Gov. Paul LePage’s administration is pushing through a plan to merge the Maine Department of Conservation with the Department of Agriculture. We are concerned that this merger could jeopardize vital programs that provide responsible stewardship of our forests, waterways and wildlife. Resources at the heart of our way of life — including Maine’s state parks, the Land for Maine’s Future program and our public reserved lands –– could be threatened in this merger. That’s why we strongly urge the Legislature to restore the Department of Conservation and the Department of Agriculture as separate entities.

Maine’s natural resources are what make Maine such a special place for those who live here, as well as for those who visit. These special features of the state should be managed by a department that is primarily focused on the stewardship challenges and needs of these resources.

The bill to merge these two departments was rushed through the Legislature last year with many questions left unanswered, including why the merger was being proposed and how it would benefit Maine’s forests, public lands or farms. As lawmakers have sought answers to those questions, it has become increasingly clear that the merger would boost agriculture programs at the expense of conservation programs and shift the focus of all programs in the new department away from stewardship and toward the economic development potential of the resources.

The new department is heavily dominated by a focus on agriculture, even though the general fund budget of the Department of Agriculture was about one-third the size of the Department of Conservation budget. The former commissioner of Maine’s Department of Agriculture was selected to lead the new merged department, and senior leaders of the Department of Conservation have been pushed down in the bureaucracy — reducing their roles in overall management of the department.
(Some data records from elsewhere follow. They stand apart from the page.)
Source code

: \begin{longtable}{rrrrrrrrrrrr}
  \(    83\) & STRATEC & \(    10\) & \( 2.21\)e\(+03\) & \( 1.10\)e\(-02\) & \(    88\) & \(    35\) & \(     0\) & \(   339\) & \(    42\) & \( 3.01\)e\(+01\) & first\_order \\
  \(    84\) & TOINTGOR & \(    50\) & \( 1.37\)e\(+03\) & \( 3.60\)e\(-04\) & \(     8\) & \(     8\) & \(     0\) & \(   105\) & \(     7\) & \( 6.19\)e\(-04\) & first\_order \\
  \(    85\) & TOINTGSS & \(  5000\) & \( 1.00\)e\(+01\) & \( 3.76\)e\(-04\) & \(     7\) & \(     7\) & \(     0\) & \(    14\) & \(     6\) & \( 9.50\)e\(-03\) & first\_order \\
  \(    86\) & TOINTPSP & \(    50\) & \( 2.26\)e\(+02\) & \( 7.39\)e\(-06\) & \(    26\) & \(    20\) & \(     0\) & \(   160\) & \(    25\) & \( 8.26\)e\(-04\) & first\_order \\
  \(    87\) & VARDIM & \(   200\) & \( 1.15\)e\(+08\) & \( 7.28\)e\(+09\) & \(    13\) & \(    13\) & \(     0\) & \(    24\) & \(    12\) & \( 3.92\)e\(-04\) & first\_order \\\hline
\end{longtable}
By combining the budgets of these two departments into one pot, it becomes easier to divert resources and staff into agriculture promotion and to weaken management of our state parks, public lands and forest health and monitoring efforts. The Department of Conservation has already seen its budget cut repeatedly over the past 20 years. This is not the time to shift funding and staff away from managing the natural resources that play such an important role in defining who we are as a state.

The most pressing concern about the merger is that economic considerations may become the driving purpose of natural resource management in Maine, at the expense of the diverse and, in many cases, noneconomic values of these resources. Language in LD 837, “An Act to Clarify the Laws Establishing the Department of Agriculture, Conservation and Forestry,” declares that the “mission of the Department is to serve as steward of Maine’s natural resource economy.” This is a distinct change from the previous Department of Conservation’s mission, which was to preserve, protect and enhance the land resources of the state of Maine. The mission was not to turn those resources into money.

While we believe that proper management of our natural resources contributes to Maine’s economy, we also believe that resources like lakes, functioning ecosystems and wildlife cannot be managed like commodities. They need to be managed as natural systems that put the resource first.

The economics-first thinking is more appropriate for our agriculture promotion programs, which play an important role in boosting the output from Maine farmlands. But it is wrong to treat our conservation lands and state parks, our wildlife and ecological resources and our extensive forestlands as if they were no different than a bushel of potatoes, crate of blueberries or crop of wheat.

Although agriculture is a vital part of Maine’s economy, our natural resources — lakes, rivers, forests, coasts, mountains, fish and wildlife — are the foundations of our natural resource-based industries and nature-based tourism. Sustaining those resources is a different task than conducting on-site inspections of agricultural facilities, establishing and enforcing milk prices and overseeing harness racing, which are conducted by our state agriculture personnel.

The departmental merger bill passed last year included a provision to dissolve the merger if it failed to come together in a fashion that was coherent, integrated and beneficial to Maine. The administration is now attempting to eliminate that “sunset” provision.

The merger was not well planned, and could undermine important conservation programs that are the backbone of our natural heritage and natural resource economy. We believe it is time for lawmakers to stop the ill-conceived and harmful merger of Maine’s Department of Conservation and Maine’s Department of Agriculture.

Lisa Pohlmann is executive director of the Natural Resources Council of Maine and Ted Koffman is executive director of the Maine Audubon.